PUBLISHED:November 07, 2018

Inaugural Environmental Justice Symposium highlights inequality in access to water, sanitation

The Duke Environmental Law and Policy Clinic launched an annual Environmental Justice Symposium series on Feb. 9 with a daylong examination of the challenges faced by many poor and minority communities in the United States in accessing  safe drinking water and sanitation services.

The inaugural symposium engaged more than 100 lawyers, students, scientists, policymakers, and grassroots advocates — including residents of severely underserved communities and clinic clients — in discussing specific cases as well as possible technical, regulatory, and advocacy solutions.

With the second event planned for March 8 and 9, 2019, the symposium series builds on the clinic’s continual engagement with communities impacted by environmental injustice since its establishment at Duke in 2007 as a partnership between the Law School and the Nicholas School of the Environment. In one of its first cases, students worked with a citizens’ group to successfully oppose construction of a new Navy landing field in rural Sandbanks, N.C., which would have destroyed parts of a historic African American community. And its longest ongoing case, involving efforts to remediate the toxic legacy of a former Alcoa aluminum smelter in Badin, N.C., also has issues of environmental justice at its center: The former plant and its dump that is leaching hazardous waste is located in West Badin, the historically African American section of the once segregated town.

Clinical Professor Ryke Longest, the clinic director, said the goal of the symposium series is to allow an interdisciplinary audience to hear from people with lived experience on matters of environmental injustice and the struggle for solutions, like the residents of Sandbanks and West Badin. “These events are designed to give communities the microphone and to give scholars and students a chance to listen and respond,” he said.
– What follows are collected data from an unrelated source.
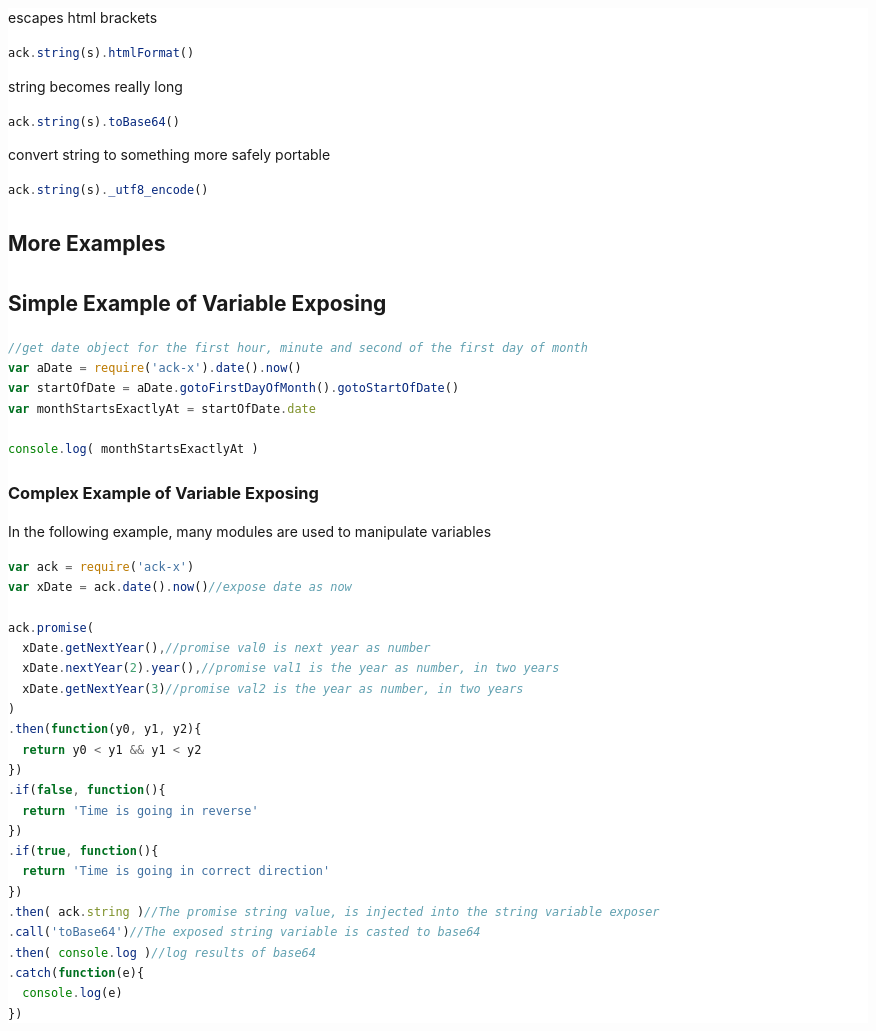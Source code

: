 escapes html brackets
```javascript
ack.string(s).htmlFormat()
```

string becomes really long
```javascript
ack.string(s).toBase64()
```

convert string to something more safely portable
```javascript
ack.string(s)._utf8_encode()
```

## More Examples

## Simple Example of Variable Exposing
```javascript
//get date object for the first hour, minute and second of the first day of month
var aDate = require('ack-x').date().now()
var startOfDate = aDate.gotoFirstDayOfMonth().gotoStartOfDate()
var monthStartsExactlyAt = startOfDate.date

console.log( monthStartsExactlyAt )
```


### Complex Example of Variable Exposing
In the following example, many modules are used to manipulate variables
```javascript
var ack = require('ack-x')
var xDate = ack.date().now()//expose date as now

ack.promise(
  xDate.getNextYear(),//promise val0 is next year as number
  xDate.nextYear(2).year(),//promise val1 is the year as number, in two years
  xDate.getNextYear(3)//promise val2 is the year as number, in two years
)
.then(function(y0, y1, y2){
  return y0 < y1 && y1 < y2
})
.if(false, function(){
  return 'Time is going in reverse'
})
.if(true, function(){
  return 'Time is going in correct direction'
})
.then( ack.string )//The promise string value, is injected into the string variable exposer
.call('toBase64')//The exposed string variable is casted to base64
.then( console.log )//log results of base64
.catch(function(e){
  console.log(e)
})
```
Communities speak, scholars and students respond

At the February symposium, Omega Wilson of Mebane, N.C., described the backlash — including death threats — he and his wife, Brenda, faced when they advocated for first-time sewer connections and safe drinking water access in historically minority communities; many African American and Native American residents primarily relied on failing backyard septic systems and some outhouses despite their close proximity to the city’s sewer plant, built in 1921. “The only way we could get the city council to move, to even act as if we existed, was by filing complaints with the U.S. Department of Justice,” Wilson said during a morning panel discussion.

Beginning in 1994, the Wilsons, who are working with the clinic to document their legal strategies and legacy as organizers, and members of their community association, convened a series of conversations at church functions and family gatherings. They eventually helped establish the West End Revitalization Association to coordinate advocacy and activism for basic amenities for African American and Native American residents and taxpayers in Alamance County and Orange County, N.C.
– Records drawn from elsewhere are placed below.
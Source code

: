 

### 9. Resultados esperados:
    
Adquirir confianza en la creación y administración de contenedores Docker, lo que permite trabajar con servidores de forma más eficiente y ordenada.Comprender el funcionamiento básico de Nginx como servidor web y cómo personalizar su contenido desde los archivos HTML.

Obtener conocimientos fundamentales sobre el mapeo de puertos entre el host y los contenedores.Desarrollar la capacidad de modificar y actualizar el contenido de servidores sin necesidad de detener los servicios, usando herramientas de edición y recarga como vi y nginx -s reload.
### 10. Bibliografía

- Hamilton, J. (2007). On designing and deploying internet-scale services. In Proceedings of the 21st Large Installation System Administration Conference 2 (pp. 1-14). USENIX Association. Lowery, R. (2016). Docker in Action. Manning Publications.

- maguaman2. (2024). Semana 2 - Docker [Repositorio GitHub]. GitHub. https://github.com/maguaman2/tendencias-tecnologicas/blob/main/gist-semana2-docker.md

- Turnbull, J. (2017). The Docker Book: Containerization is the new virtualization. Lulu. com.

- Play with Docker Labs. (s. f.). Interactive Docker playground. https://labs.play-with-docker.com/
Clinical Professor Michelle Nowlin

Catherine Coleman Flowers, founder of the Alabama Center for Rural Enterprise Community Development Corporation, delivered the keynote address at the inaugural Environmental Justice Symposium on Feb. 9, 2018

In her symposium keynote address, Catherine Coleman Flowers, the founder of the Alabama Center for Rural Enterprise Community Development Corporation (ACRE), described the organization’s work in Lowndes County, Ala., where more than 40 percent of households lack access to proper sanitation.

Flowers, a practitioner in residence at Duke’s Franklin Humanities Institute, explained that in the majority African American county, sewage bubbles up from failing septic systems and back-ups are frequent when it rains. With waste often piped directly from homes to open-air ditches, children sometimes can’t play outside and families deal daily with both stench and its resulting stigma. Residents of Lowndes County, she said, face fines and even criminal charges for failure to maintain working septic systems, yet few can afford to install specialized systems designed for the area’s soil conditions.
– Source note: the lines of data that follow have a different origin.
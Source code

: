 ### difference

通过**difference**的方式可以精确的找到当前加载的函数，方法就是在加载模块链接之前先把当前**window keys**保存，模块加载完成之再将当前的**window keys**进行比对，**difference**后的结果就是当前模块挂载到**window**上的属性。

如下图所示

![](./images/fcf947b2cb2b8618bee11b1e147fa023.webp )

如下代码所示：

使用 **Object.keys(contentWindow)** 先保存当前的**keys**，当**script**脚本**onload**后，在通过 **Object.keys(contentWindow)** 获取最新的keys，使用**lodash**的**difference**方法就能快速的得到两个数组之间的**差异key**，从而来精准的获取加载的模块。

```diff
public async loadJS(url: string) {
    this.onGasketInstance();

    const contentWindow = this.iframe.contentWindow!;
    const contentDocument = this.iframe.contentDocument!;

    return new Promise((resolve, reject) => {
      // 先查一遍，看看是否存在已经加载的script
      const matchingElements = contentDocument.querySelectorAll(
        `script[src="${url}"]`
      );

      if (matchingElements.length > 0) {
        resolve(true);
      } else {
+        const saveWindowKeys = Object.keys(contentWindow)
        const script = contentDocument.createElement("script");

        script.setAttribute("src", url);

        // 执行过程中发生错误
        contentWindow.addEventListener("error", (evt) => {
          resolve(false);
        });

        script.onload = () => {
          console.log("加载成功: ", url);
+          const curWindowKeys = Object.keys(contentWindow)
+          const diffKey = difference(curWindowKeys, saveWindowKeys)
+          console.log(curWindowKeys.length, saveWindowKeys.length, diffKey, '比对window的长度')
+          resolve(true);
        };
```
Flowers outlined ACRE’s approach to mitigating the problem through an array of legal strategies and community organizing tactics rooted in the civil rights movement. (Environmental Law and Policy Clinic students are now helping ACRE identify entities that could help Lowndes County residents pursue structural improvements and manage waste.) Flowers also connected ACRE’s work in Alabama with campaigns for clean water in Michigan, West Virginia, and South Dakota. “We have to look at intersectionality,” she said. “At some point, we have to find a way to fight together, because at the end of the day we all need access to water.”

During afternoon breakout sessions, symposium participants exchanged strategies for building community networks, engaging in legal and policy advocacy, and technological, engineering, and regulatory approaches to equitable delivery of water and waste management services.

“At the end of the day, we came back together to share the solutions we’d discussed in small groups,” said Longest. “The notes completely filled the huge whiteboard in the lecture room. Folks were eager to collaborate and put their ideas to work.”

Inspired by the success of the first Environmental Justice Symposium, a team including representatives from Duke Law School, the Nicholas School of the Environment, Yale Law School, Yale School of Forestry and Environmental Studies, and Vermont Law School and a diverse group of grassroots leaders, is shaping the second as an event that will spark conversations, build relationships, and deepen attendees’ interdisciplinary analysis of environmental justice and the law. The symposium, scheduled for March 8 and 9, 2019, will focus on disaster preparedness and recovery.